Mostly viewing YT while recuperating, mainly machining stuff which is just adding to my 'Wanna-Do' list.


----------



## Bi11Hudson (Jan 6, 2020)

Never really liked TV, even as a child. A good friend had one of the first color TVs in the state. I would sneak out on Saturdays to his house to watch cartoons in color. Other than that, my Pop wouldn't allow it unless he was watching, which was seldom. During my military time, months were spent at sea with no broadcasting station on board a small ship. And following, I spent so much time on "walkabout" and the saddle of a motorcycle that TV was a very low concern. 

Even years later, working on fiber optics when the rural telephone companies were challenging large "networks", there was never time to sit and relax in front of the "one eyed babysitter". The only time I have for TV is since I retired. And having spent most of my life without, feel no desire to do so now. I prowl the internet now and just recently discovered YouTube. Fascinating stuff there. Wife (10 yrs junior) _just has_ to have a TV on all the time. So I tolerate it, in the other room. She likes to watch her race car stuff on weekends. Just noise most of the rest of the time.

I justify it because of the fast internet service. The cost here of TV over just an internet connection is so low that it keeps the household tranquil for the most part. I spent a good portion of my "sit down" time at a computer. When I was forced into an "up to date" computer, I started using the internet a lot more. That's where I spend much of my time now since I have been forced into sit down time. But the TV is for the birds, I don't much care for it's programming. And I understood that cable TV would eliminate most advertisements. They missed the call there, for sure.

.


----------



## C-Bag (Jan 6, 2020)

Bi11 I can relate and my X was how you wife is. Her folks were so bad they each had their own tv going 24/7 in the same room! Drove me crazy until I got into computers and then the net came along. My present SO hates tv more than I do and we do binges periodically when there is something good on Netflix. That's the confusing thing about this I need the cable for net and roku but don't get tv. Chronic tv watchers it seems to be like incense to them, just in the air around them and on all the time. Makes me super grouchy and I realized it's because it's all drama all the time including the commercials. Sadly my 90yrld dad has sunk into tv twilight with constant reruns of Gunsmoke etc. I'll know I'm ready for home when I go the tv veg route.


----------



## graham-xrf (Jan 6, 2020)

C-Bag said:


> I haven't had cable since the early 90's. I also love YT for the most part but some of the channels now have as many commercials as cable


I have seen posts about folk who are OK with YouTube except for the video they are enjoying getting messed up with the commercials, but this is something I have never experienced. I have yet to see a single commercial of any kind included in a YouTube video. Maybe it is because I am using a FireFox Browser with uBlock Origin and a configured  NoScript in the Add-On Extensions.

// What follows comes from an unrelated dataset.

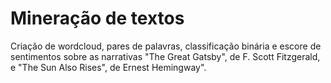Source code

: # Mineração de textos
Criação de wordcloud, pares de palavras, classificação binária e escore de sentimentos sobre as narrativas "The Great Gatsby", de F. Scott Fitzgerald, e "The Sun Also Rises", de Ernest Hemingway".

Then, if you get any crap from YT not delivering to your region, there is always www.hooktube.com where you replace the "you" with "hook" in the URL.

You can always resort to https://www.invidio.us/

You can experiment with a variant of the Chromium browser called "Brave". Note that is "Chromium", the open source variant of Google's "Chrome", which is a Google profiling nightmare! Read on Wikipedia before you play. You can browse with full control over how much you are the product. If you use "Edge" or "Bing"you are lost!

Finally, if you are a Windows 10 user, there are about 15 (or so) things, some of them really creepy, that you should turn off if you don't want to become an advertisements target. Even if you turn them off, it is an act of trust to believe they are really turned off. Now, I think pretty much all of the Microsoft apps that you did not install yourself are actually advertisements.

Maybe it is just the nature of me, but I do not believe there was ever an advertisement I encountered in my entire life that I did not actively seek out myself, and then act upon. All the rest, no matter how worthy, were wasted on me! They got zapped, dumped, avoided, or configured into oblivion! I do look at advertisements and "reviews", and eBay, and search Amazon, etc. but only because I actively want to, and never as a _quid pro quo_ for some media thing I am interested in viewing.


----------



## middle.road (Jan 6, 2020)

All depends on the make/model of your device.
I use Roku, PC (Win7Pro), & Android devices.
The multiple ads show up frequently on a couple of the android devices, like an ad every 10-15mins on a longer documentary type video.
On the Roku it's usually just an ad at the beginning that you can skip after (5) secs or so.
On the PC I use Opera & Brave so they're pretty blocked off the bat.


----------



## middle.road (Feb 14, 2020)

OK, can someone bring me up to speed here - I missed something on AVE's.
I watch AVE off and on, bounce around among his various videos. 
Have to watch after Honey dozes off and I go to earbuds.
When/how did he score a Haas Machining Center?
Last I had seen he had some ol' Mazak.
Last night I watched a couple and he has this tricked out Haas going.


----------



## darkzero (Feb 15, 2020)

middle.road said:


> OK, can someone bring me up to speed here - I missed something on AVE's.
> I watch AVE off and on, bounce around among his various videos.
> Have to watch after Honey dozes off and I go to earbuds.
> When/how did he score a Haas Machining Center?
> ...



Yep, Town Pump CNC. He went all out. His idea was that followers can submit plans/ideas "to make cool shiet" & they could make some money or whatever. Not at his home shop. Looks like he got a new shop to go with it. As far as how, who knows, many things about Chris we don't know, heck we don't even know what his face looks like & probably never will. Fine by me. Glad he gets to play with his ideas on the Haas now instead of his clapped out BP. Haha


----------



## middle.road (Feb 15, 2020)

Guess I should start watching Creators in sequence instead of going with YT 'suggestions'.   



darkzero said:


> Yep, Town Pump CNC. He went all out. His idea was that followers can submit plans/ideas "to make cool shiet" & they could make some money or whatever. Not at his home shop. Looks like he got a new shop to go with it. As far as how, who knows, many things about Chris we don't know, heck we don't even know what his face looks like & probably never will. Fine by me. Glad he gets to play with his ideas on the Haas now instead of his clapped out BP. Haha


----------